___ Exercise data ___

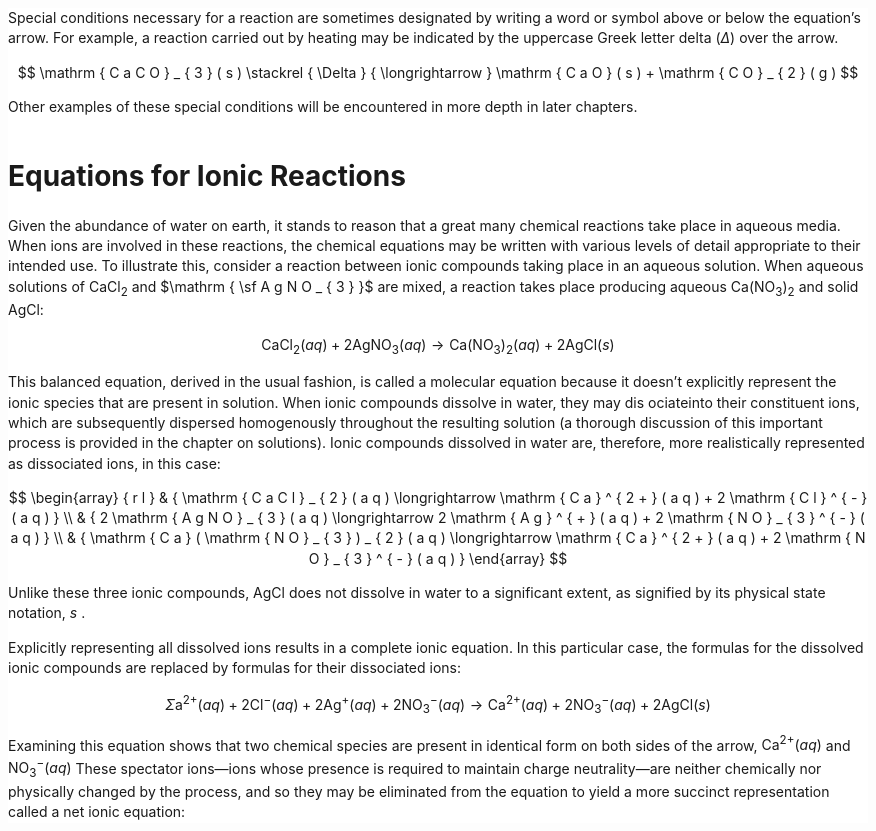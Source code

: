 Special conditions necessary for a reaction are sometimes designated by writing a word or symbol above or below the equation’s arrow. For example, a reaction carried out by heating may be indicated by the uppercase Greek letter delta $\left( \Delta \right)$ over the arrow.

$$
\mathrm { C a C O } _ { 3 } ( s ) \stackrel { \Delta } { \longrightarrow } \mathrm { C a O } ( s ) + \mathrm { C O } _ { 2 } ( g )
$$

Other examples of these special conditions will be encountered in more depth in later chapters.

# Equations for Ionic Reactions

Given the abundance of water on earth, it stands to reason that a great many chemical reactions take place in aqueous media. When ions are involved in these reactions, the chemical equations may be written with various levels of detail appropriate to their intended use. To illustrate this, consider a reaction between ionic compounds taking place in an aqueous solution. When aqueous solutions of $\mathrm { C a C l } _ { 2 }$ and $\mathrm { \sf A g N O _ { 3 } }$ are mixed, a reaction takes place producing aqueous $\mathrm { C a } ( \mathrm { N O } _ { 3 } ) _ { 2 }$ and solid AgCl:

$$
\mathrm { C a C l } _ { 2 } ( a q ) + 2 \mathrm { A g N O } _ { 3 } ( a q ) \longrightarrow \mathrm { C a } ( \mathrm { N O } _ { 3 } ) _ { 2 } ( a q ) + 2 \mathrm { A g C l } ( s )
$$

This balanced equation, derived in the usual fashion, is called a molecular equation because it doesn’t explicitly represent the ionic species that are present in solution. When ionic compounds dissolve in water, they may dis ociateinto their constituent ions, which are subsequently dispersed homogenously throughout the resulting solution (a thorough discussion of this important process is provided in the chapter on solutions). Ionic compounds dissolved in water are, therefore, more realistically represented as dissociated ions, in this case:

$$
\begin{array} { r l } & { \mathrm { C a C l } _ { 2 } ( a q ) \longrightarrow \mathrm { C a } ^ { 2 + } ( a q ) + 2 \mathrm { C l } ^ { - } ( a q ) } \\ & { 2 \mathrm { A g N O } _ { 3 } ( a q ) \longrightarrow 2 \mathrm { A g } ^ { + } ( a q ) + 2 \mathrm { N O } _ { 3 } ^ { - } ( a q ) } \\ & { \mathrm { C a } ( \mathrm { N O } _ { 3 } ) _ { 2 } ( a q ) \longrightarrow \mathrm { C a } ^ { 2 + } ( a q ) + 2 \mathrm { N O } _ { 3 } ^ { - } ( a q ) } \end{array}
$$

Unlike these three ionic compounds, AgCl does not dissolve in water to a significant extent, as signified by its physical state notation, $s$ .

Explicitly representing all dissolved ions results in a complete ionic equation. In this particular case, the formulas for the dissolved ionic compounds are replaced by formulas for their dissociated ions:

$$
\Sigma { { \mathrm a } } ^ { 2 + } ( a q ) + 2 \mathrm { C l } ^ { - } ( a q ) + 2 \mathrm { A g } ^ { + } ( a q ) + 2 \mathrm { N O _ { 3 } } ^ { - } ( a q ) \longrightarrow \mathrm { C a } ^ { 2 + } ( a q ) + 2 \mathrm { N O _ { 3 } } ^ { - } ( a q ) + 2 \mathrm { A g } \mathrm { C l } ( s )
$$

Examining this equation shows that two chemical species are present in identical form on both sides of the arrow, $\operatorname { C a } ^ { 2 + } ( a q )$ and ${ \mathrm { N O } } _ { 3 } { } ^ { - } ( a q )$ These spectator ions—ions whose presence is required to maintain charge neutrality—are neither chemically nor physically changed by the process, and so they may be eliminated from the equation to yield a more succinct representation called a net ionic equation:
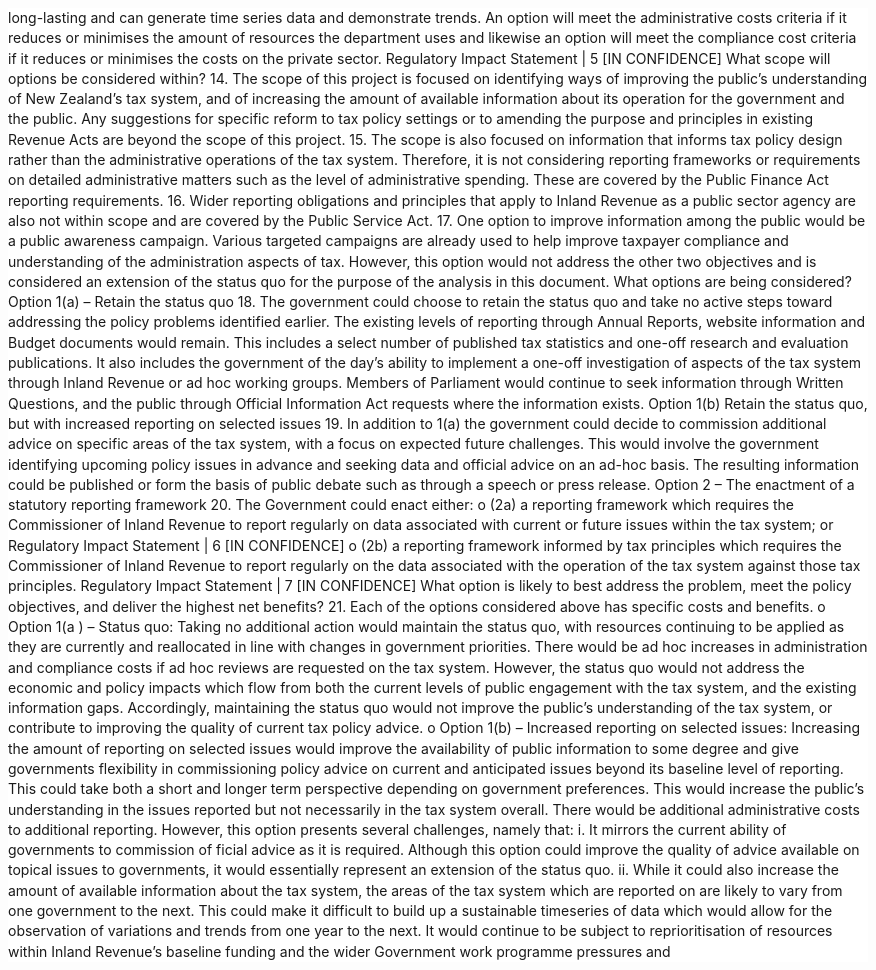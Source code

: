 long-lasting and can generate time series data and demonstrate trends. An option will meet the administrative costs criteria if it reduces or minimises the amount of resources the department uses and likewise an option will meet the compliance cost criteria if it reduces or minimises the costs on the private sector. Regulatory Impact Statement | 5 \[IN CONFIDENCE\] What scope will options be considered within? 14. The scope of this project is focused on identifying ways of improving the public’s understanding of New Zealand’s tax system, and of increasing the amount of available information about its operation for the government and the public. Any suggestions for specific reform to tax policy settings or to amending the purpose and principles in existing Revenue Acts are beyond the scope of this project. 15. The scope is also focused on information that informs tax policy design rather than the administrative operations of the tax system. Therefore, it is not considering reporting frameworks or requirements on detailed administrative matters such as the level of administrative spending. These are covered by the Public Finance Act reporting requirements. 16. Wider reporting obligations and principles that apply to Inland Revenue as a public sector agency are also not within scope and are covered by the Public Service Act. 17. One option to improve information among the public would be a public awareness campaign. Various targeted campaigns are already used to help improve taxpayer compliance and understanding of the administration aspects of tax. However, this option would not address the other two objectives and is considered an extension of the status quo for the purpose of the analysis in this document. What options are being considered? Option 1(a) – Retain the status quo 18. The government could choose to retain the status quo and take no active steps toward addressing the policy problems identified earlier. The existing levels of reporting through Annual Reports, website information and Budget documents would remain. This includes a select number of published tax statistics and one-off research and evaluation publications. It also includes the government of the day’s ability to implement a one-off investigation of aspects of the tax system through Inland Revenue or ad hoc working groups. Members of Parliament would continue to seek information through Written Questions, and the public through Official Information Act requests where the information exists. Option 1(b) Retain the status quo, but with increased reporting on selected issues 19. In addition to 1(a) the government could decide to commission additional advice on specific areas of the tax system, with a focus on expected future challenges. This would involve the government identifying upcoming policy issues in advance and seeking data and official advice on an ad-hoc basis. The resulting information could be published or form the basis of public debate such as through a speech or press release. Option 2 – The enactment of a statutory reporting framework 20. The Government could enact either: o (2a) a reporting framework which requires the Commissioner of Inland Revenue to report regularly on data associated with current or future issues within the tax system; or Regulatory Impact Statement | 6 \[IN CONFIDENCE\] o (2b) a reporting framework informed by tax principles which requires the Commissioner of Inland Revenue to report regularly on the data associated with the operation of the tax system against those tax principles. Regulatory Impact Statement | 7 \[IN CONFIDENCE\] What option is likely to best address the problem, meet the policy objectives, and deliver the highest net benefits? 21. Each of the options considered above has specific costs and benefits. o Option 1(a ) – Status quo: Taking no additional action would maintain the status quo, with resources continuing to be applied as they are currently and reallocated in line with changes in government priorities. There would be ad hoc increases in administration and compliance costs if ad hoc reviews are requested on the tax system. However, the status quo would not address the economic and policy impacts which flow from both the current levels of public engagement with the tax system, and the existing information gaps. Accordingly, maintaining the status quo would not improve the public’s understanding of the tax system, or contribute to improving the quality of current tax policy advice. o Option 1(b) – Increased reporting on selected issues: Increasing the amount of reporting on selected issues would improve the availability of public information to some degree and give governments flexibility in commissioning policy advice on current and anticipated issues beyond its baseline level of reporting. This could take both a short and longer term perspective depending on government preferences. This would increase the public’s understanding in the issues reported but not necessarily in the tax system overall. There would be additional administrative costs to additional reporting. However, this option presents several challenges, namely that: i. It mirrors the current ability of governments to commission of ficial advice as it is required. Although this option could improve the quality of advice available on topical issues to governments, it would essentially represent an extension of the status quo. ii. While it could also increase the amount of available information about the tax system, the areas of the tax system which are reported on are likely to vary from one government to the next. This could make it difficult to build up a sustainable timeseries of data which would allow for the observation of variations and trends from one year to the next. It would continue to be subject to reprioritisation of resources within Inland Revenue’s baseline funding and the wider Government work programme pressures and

___

What is expected:
Restate the records above exactly, less any pictures.

Your solution:
Source code

: Special conditions necessary for a reaction are sometimes designated by writing a word or symbol above or below the equation’s arrow. For example, a reaction carried out by heating may be indicated by the uppercase Greek letter delta $\left( \Delta \right)$ over the arrow.

$$
\mathrm { C a C O } _ { 3 } ( s ) \stackrel { \Delta } { \longrightarrow } \mathrm { C a O } ( s ) + \mathrm { C O } _ { 2 } ( g )
$$

Other examples of these special conditions will be encountered in more depth in later chapters.

# Equations for Ionic Reactions

Given the abundance of water on earth, it stands to reason that a great many chemical reactions take place in aqueous media. When ions are involved in these reactions, the chemical equations may be written with various levels of detail appropriate to their intended use. To illustrate this, consider a reaction between ionic compounds taking place in an aqueous solution. When aqueous solutions of $\mathrm { C a C l } _ { 2 }$ and $\mathrm { \sf A g N O _ { 3 } }$ are mixed, a reaction takes place producing aqueous $\mathrm { C a } ( \mathrm { N O } _ { 3 } ) _ { 2 }$ and solid AgCl:

$$
\mathrm { C a C l } _ { 2 } ( a q ) + 2 \mathrm { A g N O } _ { 3 } ( a q ) \longrightarrow \mathrm { C a } ( \mathrm { N O } _ { 3 } ) _ { 2 } ( a q ) + 2 \mathrm { A g C l } ( s )
$$

This balanced equation, derived in the usual fashion, is called a molecular equation because it doesn’t explicitly represent the ionic species that are present in solution. When ionic compounds dissolve in water, they may dis ociateinto their constituent ions, which are subsequently dispersed homogenously throughout the resulting solution (a thorough discussion of this important process is provided in the chapter on solutions). Ionic compounds dissolved in water are, therefore, more realistically represented as dissociated ions, in this case:

$$
\begin{array} { r l } & { \mathrm { C a C l } _ { 2 } ( a q ) \longrightarrow \mathrm { C a } ^ { 2 + } ( a q ) + 2 \mathrm { C l } ^ { - } ( a q ) } \\ & { 2 \mathrm { A g N O } _ { 3 } ( a q ) \longrightarrow 2 \mathrm { A g } ^ { + } ( a q ) + 2 \mathrm { N O } _ { 3 } ^ { - } ( a q ) } \\ & { \mathrm { C a } ( \mathrm { N O } _ { 3 } ) _ { 2 } ( a q ) \longrightarrow \mathrm { C a } ^ { 2 + } ( a q ) + 2 \mathrm { N O } _ { 3 } ^ { - } ( a q ) } \end{array}
$$

Unlike these three ionic compounds, AgCl does not dissolve in water to a significant extent, as signified by its physical state notation, $s$ .

Explicitly representing all dissolved ions results in a complete ionic equation. In this particular case, the formulas for the dissolved ionic compounds are replaced by formulas for their dissociated ions:

$$
\Sigma { { \mathrm a } } ^ { 2 + } ( a q ) + 2 \mathrm { C l } ^ { - } ( a q ) + 2 \mathrm { A g } ^ { + } ( a q ) + 2 \mathrm { N O _ { 3 } } ^ { - } ( a q ) \longrightarrow \mathrm { C a } ^ { 2 + } ( a q ) + 2 \mathrm { N O _ { 3 } } ^ { - } ( a q ) + 2 \mathrm { A g } \mathrm { C l } ( s )
$$

Examining this equation shows that two chemical species are present in identical form on both sides of the arrow, $\operatorname { C a } ^ { 2 + } ( a q )$ and ${ \mathrm { N O } } _ { 3 } { } ^ { - } ( a q )$ These spectator ions—ions whose presence is required to maintain charge neutrality—are neither chemically nor physically changed by the process, and so they may be eliminated from the equation to yield a more succinct representation called a net ionic equation:
Source code

: long-lasting and can generate time series data and demonstrate trends. An option will meet the administrative costs criteria if it reduces or minimises the amount of resources the department uses and likewise an option will meet the compliance cost criteria if it reduces or minimises the costs on the private sector. Regulatory Impact Statement | 5 \[IN CONFIDENCE\] What scope will options be considered within? 14. The scope of this project is focused on identifying ways of improving the public’s understanding of New Zealand’s tax system, and of increasing the amount of available information about its operation for the government and the public. Any suggestions for specific reform to tax policy settings or to amending the purpose and principles in existing Revenue Acts are beyond the scope of this project. 15. The scope is also focused on information that informs tax policy design rather than the administrative operations of the tax system. Therefore, it is not considering reporting frameworks or requirements on detailed administrative matters such as the level of administrative spending. These are covered by the Public Finance Act reporting requirements. 16. Wider reporting obligations and principles that apply to Inland Revenue as a public sector agency are also not within scope and are covered by the Public Service Act. 17. One option to improve information among the public would be a public awareness campaign. Various targeted campaigns are already used to help improve taxpayer compliance and understanding of the administration aspects of tax. However, this option would not address the other two objectives and is considered an extension of the status quo for the purpose of the analysis in this document. What options are being considered? Option 1(a) – Retain the status quo 18. The government could choose to retain the status quo and take no active steps toward addressing the policy problems identified earlier. The existing levels of reporting through Annual Reports, website information and Budget documents would remain. This includes a select number of published tax statistics and one-off research and evaluation publications. It also includes the government of the day’s ability to implement a one-off investigation of aspects of the tax system through Inland Revenue or ad hoc working groups. Members of Parliament would continue to seek information through Written Questions, and the public through Official Information Act requests where the information exists. Option 1(b) Retain the status quo, but with increased reporting on selected issues 19. In addition to 1(a) the government could decide to commission additional advice on specific areas of the tax system, with a focus on expected future challenges. This would involve the government identifying upcoming policy issues in advance and seeking data and official advice on an ad-hoc basis. The resulting information could be published or form the basis of public debate such as through a speech or press release. Option 2 – The enactment of a statutory reporting framework 20. The Government could enact either: o (2a) a reporting framework which requires the Commissioner of Inland Revenue to report regularly on data associated with current or future issues within the tax system; or Regulatory Impact Statement | 6 \[IN CONFIDENCE\] o (2b) a reporting framework informed by tax principles which requires the Commissioner of Inland Revenue to report regularly on the data associated with the operation of the tax system against those tax principles. Regulatory Impact Statement | 7 \[IN CONFIDENCE\] What option is likely to best address the problem, meet the policy objectives, and deliver the highest net benefits? 21. Each of the options considered above has specific costs and benefits. o Option 1(a ) – Status quo: Taking no additional action would maintain the status quo, with resources continuing to be applied as they are currently and reallocated in line with changes in government priorities. There would be ad hoc increases in administration and compliance costs if ad hoc reviews are requested on the tax system. However, the status quo would not address the economic and policy impacts which flow from both the current levels of public engagement with the tax system, and the existing information gaps. Accordingly, maintaining the status quo would not improve the public’s understanding of the tax system, or contribute to improving the quality of current tax policy advice. o Option 1(b) – Increased reporting on selected issues: Increasing the amount of reporting on selected issues would improve the availability of public information to some degree and give governments flexibility in commissioning policy advice on current and anticipated issues beyond its baseline level of reporting. This could take both a short and longer term perspective depending on government preferences. This would increase the public’s understanding in the issues reported but not necessarily in the tax system overall. There would be additional administrative costs to additional reporting. However, this option presents several challenges, namely that: i. It mirrors the current ability of governments to commission of ficial advice as it is required. Although this option could improve the quality of advice available on topical issues to governments, it would essentially represent an extension of the status quo. ii. While it could also increase the amount of available information about the tax system, the areas of the tax system which are reported on are likely to vary from one government to the next. This could make it difficult to build up a sustainable timeseries of data which would allow for the observation of variations and trends from one year to the next. It would continue to be subject to reprioritisation of resources within Inland Revenue’s baseline funding and the wider Government work programme pressures and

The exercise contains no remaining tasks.